Radicación n.° 54777 CECILIA MARGARITA DURÁN UJUETA Magistrada ponente SL2336-2018 Radicación n.° 54777 Acta 19 Bogotá, D. C., veinte (20) de junio de dos mil dieciocho (2018). Decide la Sala el recurso de casación interpuesto por EDILCIA MEDINA HERMIDA, contra la sentencia proferida el treinta (30) de agosto de dos mil once (2011), por la Sala Laboral del Tribunal Superior del Distrito Judicial de Bogotá, en el proceso que adelantó contra ARQUITEXTURAS INSTALACIONES CON ASESORÍA TÉCNICA LTDA y CLARA TERESA ZAMBRANO RAMÍREZ, HÉCTOR JAIRO ZAMBRANO y MANUEL ORLANDO BARRERA MORALES.
Se acepta el impedimento manifestado por el Magistrado SANTANDER RAFAEL BRITO CUADRADO, conforme al artículo 141 del Código General del proceso. I.
ANTECEDENTES EDILCIA MEDINA HERMIDA llamó a juicio a la sociedad ARQUITEXTURAS INSTALACIONES CON ASESORÍA TÉCNICA LTDA, CLARA TERESA ZAMBRANO RAMÍREZ, HÉCTOR JAIRO ZAMBRANO y MANUEL ORLANDO BARRERA MORALES, para que se declarara: i) la existencia de una relación laboral entre Fabio Baquero Escobar y el último demandado, quien incumplió con la obligación de afiliarlo al sistema de seguridad social integral; ii) que la muerte del trabajador se produjo a causa de un accidente de trabajo; iii) que los demandados son solidariamente responsables, en el reconocimiento y pago a la parte actora de la pensión de sobrevivientes, las cesantías, intereses a las mismas, las primas legales, « de forma proporcional», vacaciones, a la indemnización moratoria y plena de perjuicios de que trata el artículo 216 del CST « al no habérsele entregado los elementos de seguridad para trabajos en altura, de conformidad con las normas que sobre salud ocupacional regulan la materia » y las costas del proceso (f.° 34 a 48, cuaderno principal).

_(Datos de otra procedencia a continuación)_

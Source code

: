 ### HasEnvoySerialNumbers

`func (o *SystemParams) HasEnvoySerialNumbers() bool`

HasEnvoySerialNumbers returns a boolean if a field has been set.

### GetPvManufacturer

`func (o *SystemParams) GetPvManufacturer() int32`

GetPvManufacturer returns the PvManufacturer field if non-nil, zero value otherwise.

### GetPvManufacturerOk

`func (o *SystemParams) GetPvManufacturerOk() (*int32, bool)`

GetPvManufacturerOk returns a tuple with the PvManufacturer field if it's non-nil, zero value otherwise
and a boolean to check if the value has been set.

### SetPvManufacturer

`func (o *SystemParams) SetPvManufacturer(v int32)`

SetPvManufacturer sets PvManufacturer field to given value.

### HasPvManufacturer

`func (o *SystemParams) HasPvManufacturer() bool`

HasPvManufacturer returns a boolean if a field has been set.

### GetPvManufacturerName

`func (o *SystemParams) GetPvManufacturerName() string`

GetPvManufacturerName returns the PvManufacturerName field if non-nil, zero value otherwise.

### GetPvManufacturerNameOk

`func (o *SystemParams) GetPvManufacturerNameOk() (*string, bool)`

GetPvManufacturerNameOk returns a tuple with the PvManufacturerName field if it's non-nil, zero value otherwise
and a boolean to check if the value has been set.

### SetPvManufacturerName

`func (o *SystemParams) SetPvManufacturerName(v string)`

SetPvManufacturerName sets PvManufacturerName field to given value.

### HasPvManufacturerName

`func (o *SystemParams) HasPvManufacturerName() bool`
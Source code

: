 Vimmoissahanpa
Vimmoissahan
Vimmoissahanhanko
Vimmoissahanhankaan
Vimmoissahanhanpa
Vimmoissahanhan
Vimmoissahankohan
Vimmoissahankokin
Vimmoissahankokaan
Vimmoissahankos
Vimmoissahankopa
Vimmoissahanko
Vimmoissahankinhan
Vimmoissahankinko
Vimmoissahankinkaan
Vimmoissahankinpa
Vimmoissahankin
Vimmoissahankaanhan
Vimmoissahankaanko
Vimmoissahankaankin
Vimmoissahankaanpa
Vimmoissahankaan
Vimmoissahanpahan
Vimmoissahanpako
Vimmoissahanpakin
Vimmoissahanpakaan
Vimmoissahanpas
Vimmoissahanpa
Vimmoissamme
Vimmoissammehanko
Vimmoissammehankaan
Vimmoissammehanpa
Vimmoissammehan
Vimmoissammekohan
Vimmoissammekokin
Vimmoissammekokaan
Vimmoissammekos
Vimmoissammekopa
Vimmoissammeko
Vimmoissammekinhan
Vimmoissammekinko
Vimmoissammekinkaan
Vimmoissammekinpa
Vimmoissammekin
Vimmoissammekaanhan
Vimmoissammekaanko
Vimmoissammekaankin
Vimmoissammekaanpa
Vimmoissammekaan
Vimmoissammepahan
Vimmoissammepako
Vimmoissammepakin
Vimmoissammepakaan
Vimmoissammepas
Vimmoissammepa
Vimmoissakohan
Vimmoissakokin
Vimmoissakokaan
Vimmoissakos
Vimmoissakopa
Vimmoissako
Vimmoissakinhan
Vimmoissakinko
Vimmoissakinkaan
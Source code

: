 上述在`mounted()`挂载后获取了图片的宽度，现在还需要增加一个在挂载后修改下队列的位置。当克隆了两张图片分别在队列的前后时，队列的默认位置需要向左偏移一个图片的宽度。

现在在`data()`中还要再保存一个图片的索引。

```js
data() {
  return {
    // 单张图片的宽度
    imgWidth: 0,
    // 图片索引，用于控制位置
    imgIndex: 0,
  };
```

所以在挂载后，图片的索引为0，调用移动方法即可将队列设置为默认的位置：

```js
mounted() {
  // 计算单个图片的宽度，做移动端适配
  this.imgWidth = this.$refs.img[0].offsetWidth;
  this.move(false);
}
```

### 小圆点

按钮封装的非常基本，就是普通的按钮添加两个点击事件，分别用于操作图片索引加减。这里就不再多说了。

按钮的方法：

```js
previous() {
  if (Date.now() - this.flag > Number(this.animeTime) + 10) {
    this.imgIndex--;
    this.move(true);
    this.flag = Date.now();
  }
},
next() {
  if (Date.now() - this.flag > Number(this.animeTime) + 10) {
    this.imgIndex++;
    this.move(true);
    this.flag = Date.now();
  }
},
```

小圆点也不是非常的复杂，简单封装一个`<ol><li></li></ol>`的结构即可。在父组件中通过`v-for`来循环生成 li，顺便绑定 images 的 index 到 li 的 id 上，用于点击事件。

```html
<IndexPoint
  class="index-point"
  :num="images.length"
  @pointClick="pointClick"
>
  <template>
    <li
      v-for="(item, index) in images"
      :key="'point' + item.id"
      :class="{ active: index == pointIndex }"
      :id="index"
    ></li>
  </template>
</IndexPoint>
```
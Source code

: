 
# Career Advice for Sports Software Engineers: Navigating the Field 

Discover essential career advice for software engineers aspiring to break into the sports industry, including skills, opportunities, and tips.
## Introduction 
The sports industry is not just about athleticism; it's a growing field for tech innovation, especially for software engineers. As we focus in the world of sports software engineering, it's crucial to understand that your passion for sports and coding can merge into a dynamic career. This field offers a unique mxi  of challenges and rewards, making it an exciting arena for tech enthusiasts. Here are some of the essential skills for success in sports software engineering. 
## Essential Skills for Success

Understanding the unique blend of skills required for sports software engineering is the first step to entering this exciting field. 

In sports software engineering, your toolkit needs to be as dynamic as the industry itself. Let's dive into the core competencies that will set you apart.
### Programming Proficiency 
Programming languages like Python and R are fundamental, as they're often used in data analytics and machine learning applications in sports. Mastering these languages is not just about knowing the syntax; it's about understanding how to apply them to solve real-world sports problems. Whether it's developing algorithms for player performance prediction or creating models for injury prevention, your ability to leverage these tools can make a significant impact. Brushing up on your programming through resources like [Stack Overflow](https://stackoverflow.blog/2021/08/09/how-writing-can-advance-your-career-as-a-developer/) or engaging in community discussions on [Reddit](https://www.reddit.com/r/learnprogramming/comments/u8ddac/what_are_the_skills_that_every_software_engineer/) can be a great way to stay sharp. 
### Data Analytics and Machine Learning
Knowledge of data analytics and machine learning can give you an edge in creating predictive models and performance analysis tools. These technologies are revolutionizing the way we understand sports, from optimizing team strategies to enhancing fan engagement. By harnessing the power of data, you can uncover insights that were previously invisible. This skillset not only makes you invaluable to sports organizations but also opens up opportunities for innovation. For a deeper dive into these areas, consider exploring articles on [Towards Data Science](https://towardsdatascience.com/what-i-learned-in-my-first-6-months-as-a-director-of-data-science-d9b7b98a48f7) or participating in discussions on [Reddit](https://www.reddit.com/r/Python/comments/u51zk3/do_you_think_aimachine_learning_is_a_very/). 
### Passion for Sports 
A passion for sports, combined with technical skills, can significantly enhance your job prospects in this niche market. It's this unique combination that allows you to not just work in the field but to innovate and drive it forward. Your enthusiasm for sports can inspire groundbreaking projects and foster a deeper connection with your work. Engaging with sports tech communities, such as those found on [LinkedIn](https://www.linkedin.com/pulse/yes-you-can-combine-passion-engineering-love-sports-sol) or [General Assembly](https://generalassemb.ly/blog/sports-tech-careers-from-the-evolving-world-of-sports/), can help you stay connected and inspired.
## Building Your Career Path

Fundamentó sus peticiones, en que la sociedad ARQUITEXTURAS INSTALACIONES CON ASESORÍA TÉCNICA LTDA, contrató con MANUEL ORLANDO BARRERA MORALES, para la ejecución de una obra civil, quien a su vez, convino con Fabio Baquero Escobar, el 26 de abril de 2007, el « arreglo de una cubierta de la bodega» en las instalaciones de la persona jurídica referida, con un salario diario de 30.000,oo y, al día siguiente, cayó del tejado y falleció, sin contar con los elementos para trabajar en alturas, como arnés, casco, gafas, eslinga, mosquetones, guantes, botas, « ni se le brindó la denominada línea de vida, lo cual trajo como consecuencia directa, el fallecimiento por caída desde una altura de aproximadamente 10 mts »; que el causante no había sido afiliado al sistema general de seguridad social, ni se le habían cancelado los salarios y prestaciones sociales; que dentro del objeto social de la sociedad beneficiaria de la obra, está la de « construcción, asesoría e interventoría de todo tipo de proyectos interiores, arquitectónicos, y urbanísticos, por propia cuenta o de terceros », conforme a lo dispuesto en el certificado de existencia y representación legal de dicha compañía. Al contestar la demanda, ARQUITEXTURAS LTDA, se opuso a las pretensiones.
Respecto a los hechos de la demanda, expresó que no eran ciertos los relativos a que el de cujus no tenía elementos de protección para la elaboración de la labor encomendada, pues « los utilizó el día anterior y la mañana del accidente » y que la obra que desarrolló el causante fue el mantenimiento de una bodega, actividad extraña a la labor de la empresa; que no le constaban los relativos a la existencia del tipo de vínculo que existió entre el fallecido y MANUEL ORLANDO BARRERA, así como las acreencias reclamadas que devienen de dicha relación. Aclaró, que entre la sociedad y MANUEL ORLANDO BARRERA MORALES, existió un contrato verbal civil para « el cambio de unas tejas de la cubierta de la bodega », donde funciona la compañía, tomada en arrendamiento con un tercero, actividad que no es del giro comercial de la compañía y aceptó el fallecimiento de Fabio Baquero Escobar, pero aclaró que no conoce las razones del mismo (f.° 66 a 70, cuaderno principal).
Propuso como excepciones de mérito las que denominó: no existencia de la solidaridad del artículo 34 del CST; Fabio Baquero obró en forma irresponsable y temeraria; no hay lugar a pago alguno; no existe prueba del contrato de trabajo entre Baquero y Barrera y no existe litisconsosrio necesario entre los demandados. A su turno, CLARA TERESA ZAMBRANO RAMÍREZ, se opuso a las pretensiones y negó los hechos de la demanda.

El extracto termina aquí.